**PROBLEM STATEMENT**: Each line from the one containing "ٱلْمَوْتِ وَهُمْ يَنظُرُونَ</span>" through the end of the data is to be written out exactly, and nothing more.

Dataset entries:
-------------------------
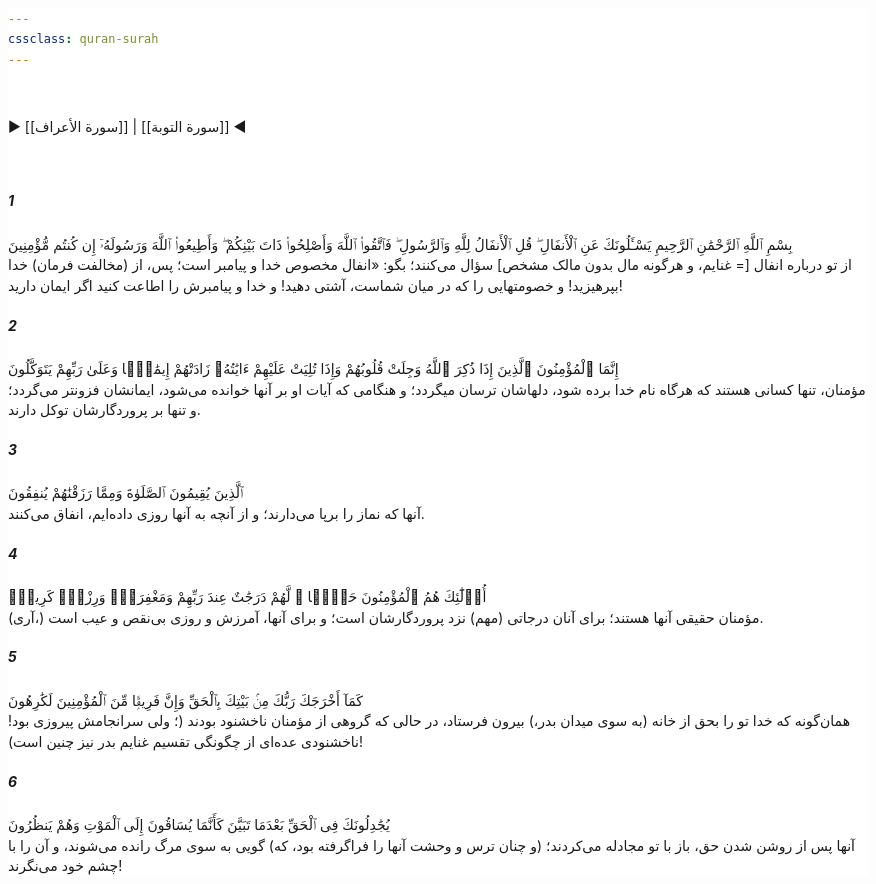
 ```yaml
---
cssclass: quran-surah
---
```

<br>

▶ [[سورة الأعراف]] | [[سورة التوبة]] ◀

<br>

##### 1

<span class="ayah">بِسْمِ ٱللَّهِ ٱلرَّحْمَٰنِ ٱلرَّحِيمِ يَسْـَٔلُونَكَ عَنِ ٱلْأَنفَالِ ۖ قُلِ ٱلْأَنفَالُ لِلَّهِ وَٱلرَّسُولِ ۖ فَٱتَّقُوا۟ ٱللَّهَ وَأَصْلِحُوا۟ ذَاتَ بَيْنِكُمْ ۖ وَأَطِيعُوا۟ ٱللَّهَ وَرَسُولَهُۥٓ إِن كُنتُم مُّؤْمِنِينَ</span>
<br><span class="ayah_translation">از تو درباره انفال [= غنایم، و هرگونه مال بدون مالک مشخص‌] سؤال می‌کنند؛ بگو: «انفال مخصوص خدا و پیامبر است؛ پس، از (مخالفت فرمان) خدا بپرهیزید! و خصومتهایی را که در میان شماست، آشتی دهید! و خدا و پیامبرش را اطاعت کنید اگر ایمان دارید!</span>

##### 2

<span class="ayah">إِنَّمَا ٱلْمُؤْمِنُونَ ٱلَّذِينَ إِذَا ذُكِرَ ٱللَّهُ وَجِلَتْ قُلُوبُهُمْ وَإِذَا تُلِيَتْ عَلَيْهِمْ ءَايَٰتُهُۥ زَادَتْهُمْ إِيمَٰنًۭا وَعَلَىٰ رَبِّهِمْ يَتَوَكَّلُونَ</span>
<br><span class="ayah_translation">مؤمنان، تنها کسانی هستند که هرگاه نام خدا برده شود، دلهاشان ترسان میگردد؛ و هنگامی که آیات او بر آنها خوانده می‌شود، ایمانشان فزونتر می‌گردد؛ و تنها بر پروردگارشان توکل دارند.</span>

##### 3

<span class="ayah">ٱلَّذِينَ يُقِيمُونَ ٱلصَّلَوٰةَ وَمِمَّا رَزَقْنَٰهُمْ يُنفِقُونَ</span>
<br><span class="ayah_translation">آنها که نماز را برپا می‌دارند؛ و از آنچه به آنها روزی داده‌ایم، انفاق می‌کنند.</span>

##### 4

<span class="ayah">أُو۟لَٰٓئِكَ هُمُ ٱلْمُؤْمِنُونَ حَقًّۭا ۚ لَّهُمْ دَرَجَٰتٌ عِندَ رَبِّهِمْ وَمَغْفِرَةٌۭ وَرِزْقٌۭ كَرِيمٌۭ</span>
<br><span class="ayah_translation">(آری،) مؤمنان حقیقی آنها هستند؛ برای آنان درجاتی (مهم) نزد پروردگارشان است؛ و برای آنها، آمرزش و روزی بی‌نقص و عیب است.</span>

##### 5

<span class="ayah">كَمَآ أَخْرَجَكَ رَبُّكَ مِنۢ بَيْتِكَ بِٱلْحَقِّ وَإِنَّ فَرِيقًۭا مِّنَ ٱلْمُؤْمِنِينَ لَكَٰرِهُونَ</span>
<br><span class="ayah_translation">همان‌گونه که خدا تو را بحق از خانه (به سوی میدان بدر،) بیرون فرستاد، در حالی که گروهی از مؤمنان ناخشنود بودند (؛ ولی سرانجامش پیروزی بود! ناخشنودی عده‌ای از چگونگی تقسیم غنایم بدر نیز چنین است)!</span>

##### 6

<span class="ayah">يُجَٰدِلُونَكَ فِى ٱلْحَقِّ بَعْدَمَا تَبَيَّنَ كَأَنَّمَا يُسَاقُونَ إِلَى ٱلْمَوْتِ وَهُمْ يَنظُرُونَ</span>
<br><span class="ayah_translation">آنها پس از روشن شدن حق، باز با تو مجادله می‌کردند؛ (و چنان ترس و وحشت آنها را فراگرفته بود، که) گویی به سوی مرگ رانده می‌شوند، و آن را با چشم خود می‌نگرند!</span>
-------------------------
**WRITTEN ANSWER**:
<span class="ayah">يُجَٰدِلُونَكَ فِى ٱلْحَقِّ بَعْدَمَا تَبَيَّنَ كَأَنَّمَا يُسَاقُونَ إِلَى ٱلْمَوْتِ وَهُمْ يَنظُرُونَ</span>
<br><span class="ayah_translation">آنها پس از روشن شدن حق، باز با تو مجادله می‌کردند؛ (و چنان ترس و وحشت آنها را فراگرفته بود، که) گویی به سوی مرگ رانده می‌شوند، و آن را با چشم خود می‌نگرند!</span>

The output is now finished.